Place: Contestant; Episode
1: 2; 3; 4; 5; 6; 7; 8; 9; 10
1: Julianne; IN; HIGH; HIGH; IMM; WIN; LOW; WIN; IN; IN; IN; WIN; LOW; HIGH; WIN; WIN; IMM; WINNER
2: Valesca; LOW; LOW; HIGH; IMM; HIGH; LOW; IN; IN; LOW; WIN; IMM; WIN; IN; LOW; HIGH; WIN; RUNNER-UP
3–4: Dodô; WIN; IMM; LOW; LOW; WIN; LOW; IN; IN; LOW; IN; LOW; WIN; IN; HIGH; IN; ELIM
Maurren: IN; IMM; WIN; IMM; LOW; LOW; LOW; IN; WIN; HIGH; IMM; WIN; WIN; IMM; IN; ELIM
5: Gilmelândia; LOW; IN; IN; WIN; WIN; WIN; IMM; WIN; IMM; HIGH; IMM; WIN; IN; ELIM
6: Rachel; HIGH; IMM; WIN; IMM; WIN; WIN; IMM; WIN; IMM; IN; LOW; ELIM
7: Tiago; HIGH; IMM; IN; LOW; WIN; WIN; IMM; IN; HIGH; IN; ELIM
8: John; IN; IMM; IN; HIGH; HIGH; LOW; IN; IN; ELIM
9: Luciano; LOW; WIN; IN; IN; WIN; LOW; ELIM
10: Márcia; LOW; IN; IN; IN; ELIM
11: Leonardo; WIN; IMM; LOW; ELIM
12: Hugo; IN; ELIM

- Key

== Ratings and reception ==

| Season | Timeslot (BRT) | Premiered |  | Ended |  | TV season | SP viewers (in points) | Source |
| Date | Viewers (in points) | Date | Viewers (in points) |
| 1 | Tuesday 10:30 p.m. | November 18, 2025 | 1.2 | January 20, 2026 | 1.2 | 2025–26 | 1.08 |  |

- Each point represents a specific number of households in São Paulo.
  - 2025: 77.488 households.
  - 2026: 78.780 households.

=== Brazilian ratings ===
All numbers are in points and provided by Kantar Ibope Media.

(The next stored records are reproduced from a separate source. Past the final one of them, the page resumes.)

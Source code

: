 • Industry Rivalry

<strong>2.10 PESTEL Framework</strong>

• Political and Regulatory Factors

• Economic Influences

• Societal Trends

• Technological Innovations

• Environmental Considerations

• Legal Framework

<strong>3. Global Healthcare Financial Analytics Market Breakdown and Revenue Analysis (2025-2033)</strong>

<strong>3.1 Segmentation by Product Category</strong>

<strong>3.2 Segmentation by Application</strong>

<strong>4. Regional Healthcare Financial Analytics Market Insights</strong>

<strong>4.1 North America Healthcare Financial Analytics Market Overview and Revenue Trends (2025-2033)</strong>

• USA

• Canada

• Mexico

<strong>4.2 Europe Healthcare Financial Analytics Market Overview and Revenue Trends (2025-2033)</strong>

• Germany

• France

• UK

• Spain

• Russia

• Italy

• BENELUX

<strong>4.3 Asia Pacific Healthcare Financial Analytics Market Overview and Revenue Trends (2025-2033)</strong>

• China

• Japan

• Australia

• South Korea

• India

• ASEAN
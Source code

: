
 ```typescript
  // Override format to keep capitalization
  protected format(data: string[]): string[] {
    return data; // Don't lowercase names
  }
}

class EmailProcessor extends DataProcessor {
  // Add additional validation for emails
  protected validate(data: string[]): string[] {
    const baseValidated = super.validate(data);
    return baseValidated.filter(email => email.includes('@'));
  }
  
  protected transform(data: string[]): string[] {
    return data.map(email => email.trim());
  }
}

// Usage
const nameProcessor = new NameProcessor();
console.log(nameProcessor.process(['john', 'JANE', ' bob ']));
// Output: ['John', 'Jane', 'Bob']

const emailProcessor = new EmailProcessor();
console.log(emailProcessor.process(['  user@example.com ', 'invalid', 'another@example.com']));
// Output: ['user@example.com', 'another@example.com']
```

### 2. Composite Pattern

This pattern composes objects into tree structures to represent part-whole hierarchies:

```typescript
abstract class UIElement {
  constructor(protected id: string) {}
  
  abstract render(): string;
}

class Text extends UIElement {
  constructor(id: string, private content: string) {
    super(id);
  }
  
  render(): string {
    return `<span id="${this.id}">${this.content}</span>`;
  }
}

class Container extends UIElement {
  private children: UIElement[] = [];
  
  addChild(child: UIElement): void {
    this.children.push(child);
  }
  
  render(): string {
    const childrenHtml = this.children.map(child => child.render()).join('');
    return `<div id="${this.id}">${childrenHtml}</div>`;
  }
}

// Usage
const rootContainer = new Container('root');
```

| Episode | Title | Air date | Timeslot (BRT) | SP viewers (in points) | BR viewers (in points) | Ref. |
| 1 | Top 12 | November 18, 2025 | Tuesday 10:30 p.m. | 1.2 | Outside top 10 |  |
| 2 | Top 11 | November 25, 2025 | 1.0 |  |
| 3 | Top 10 | December 2, 2025 | 0.9 | 0.9 |  |
| 4 | Top 9 | December 9, 2025 | 0.9 | Outside top 10 |  |
| 5 | Top 8 | December 16, 2025 | 1.2 | 0.9 |  |
| 6 | Top 7 | December 23, 2025 | 0.9 | Outside top 10 |  |
| 7 | Top 6 | December 30, 2025 | 1.0 | 0.8 |  |
| 8 | Top 5 | January 6, 2026 | 1.3 | 0.9 |  |
| 9 | Top 4 | January 13, 2026 | 1.2 | Outside top 10 |  |
| 10 | Winner announced | January 20, 2026 | 1.2 | 0.9 |  |

- In 2025, each point represents 270.631 households in 15 market cities in Brazil (77.488 households in São Paulo).
- In 2026, each point represents 277.669 households in 15 market cities in Brazil (78.780 households in São Paulo).